Their approach goes beyond medicine. CHPs emphasise hygiene, clean water, and nutrition. They use local language, stories, and practical examples to make health advice relatable. They rely on persuasion rather than authority, often enlisting respected relatives or community elders to reinforce messages. In this way, they weave health education into everyday life, making it part of conversations rather than lectures.

Despite their dedication, CHPs face enormous challenges. Many households resist their advice, preferring the quick fix of buying drugs from a pharmacy. Some dismiss them as busybodies. Others suspect they are paid to disturb families, when in reality, CHPs receive little or no compensation.

The lack of medicines at government facilities undermines their credibility. When they encourage families to go to the hospital only for patients to be turned away with empty prescriptions, frustration builds on both sides. Trust erodes, not because of CHPs themselves, but because the system they represent feels broken.

In some cases, CHPs face outright hostility. They have doors slammed in their faces, are insulted, or accused of interfering in matters beyond their concern. Yet, despite the resistance, they keep going, driven by the belief that their work saves lives.

Witnessing AMR first-hand

CHPs may not call it AMR, but they recognise its signs. They hear constant complaints that medicines “no longer work.” They notice families trying the same drugs repeatedly without success. They see people turning to herbal remedies after antibiotics fail. They watch as amoxicillin, once effective for many illnesses, becomes less reliable.

Their response is pragmatic. They encourage families to return to hospital, accompany them when possible, and explain the link between misuse and ineffectiveness. They see themselves as educators as much as caregivers, fighting a quiet battle against resistance one household at a time.

The experiences of CHPs make it clear that any effort to address AMR in informal settlements cannot be confined to hospitals, policies, or laboratories. It must begin with the people who influence how medicines are used at household level and that means recognising CHPs.

They are not simply volunteers; they are frontline health workers operating in the hardest-to-reach communities. Yet they lack proper training on AMR, receive little material support, and are excluded from national strategies. Recognising them means equipping them with knowledge, ensuring their advice is backed by reliable access to medicines, and formally including them in AMR responses.

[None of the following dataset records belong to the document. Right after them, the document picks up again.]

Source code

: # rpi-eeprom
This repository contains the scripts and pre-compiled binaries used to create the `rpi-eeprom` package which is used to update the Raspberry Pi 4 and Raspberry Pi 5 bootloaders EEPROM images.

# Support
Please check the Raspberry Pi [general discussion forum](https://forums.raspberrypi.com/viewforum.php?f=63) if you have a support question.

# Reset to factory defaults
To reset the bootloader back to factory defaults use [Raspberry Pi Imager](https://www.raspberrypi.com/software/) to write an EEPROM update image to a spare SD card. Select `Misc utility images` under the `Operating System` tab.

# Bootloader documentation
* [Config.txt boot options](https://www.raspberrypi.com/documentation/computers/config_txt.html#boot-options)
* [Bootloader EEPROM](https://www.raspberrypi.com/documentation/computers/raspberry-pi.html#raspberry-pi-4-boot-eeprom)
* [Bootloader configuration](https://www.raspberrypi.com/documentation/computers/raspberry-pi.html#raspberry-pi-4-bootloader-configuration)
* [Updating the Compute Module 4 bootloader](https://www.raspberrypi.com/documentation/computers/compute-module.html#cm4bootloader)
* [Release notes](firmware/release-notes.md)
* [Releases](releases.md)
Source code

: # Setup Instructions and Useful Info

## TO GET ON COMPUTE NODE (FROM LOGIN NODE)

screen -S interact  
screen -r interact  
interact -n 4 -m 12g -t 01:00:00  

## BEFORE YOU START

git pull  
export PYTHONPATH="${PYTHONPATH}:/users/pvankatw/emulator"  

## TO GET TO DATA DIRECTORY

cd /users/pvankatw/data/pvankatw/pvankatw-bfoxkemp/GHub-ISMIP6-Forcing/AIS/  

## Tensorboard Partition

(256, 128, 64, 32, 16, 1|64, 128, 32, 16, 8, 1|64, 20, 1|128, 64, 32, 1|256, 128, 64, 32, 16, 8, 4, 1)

Most importantly, it means listening to them. CHPs provide a window into how communities actually use medicines, insights that policy papers or hospital records cannot fully capture. They are the missing link in the fight against AMR.

CHPs are already acting as change agents, but they are doing so quietly, often invisibly. If their role were formally recognised, supported, and integrated into AMR strategies, they could play an even greater part in preventing resistance.

By investing in their training, providing them with stipends or material support, and ensuring hospitals back up their referrals with reliable services, governments and donors can harness a resource that already exists in communities. Strengthening CHPs is not creating a new system. It is empowering the one that is already holding communities together.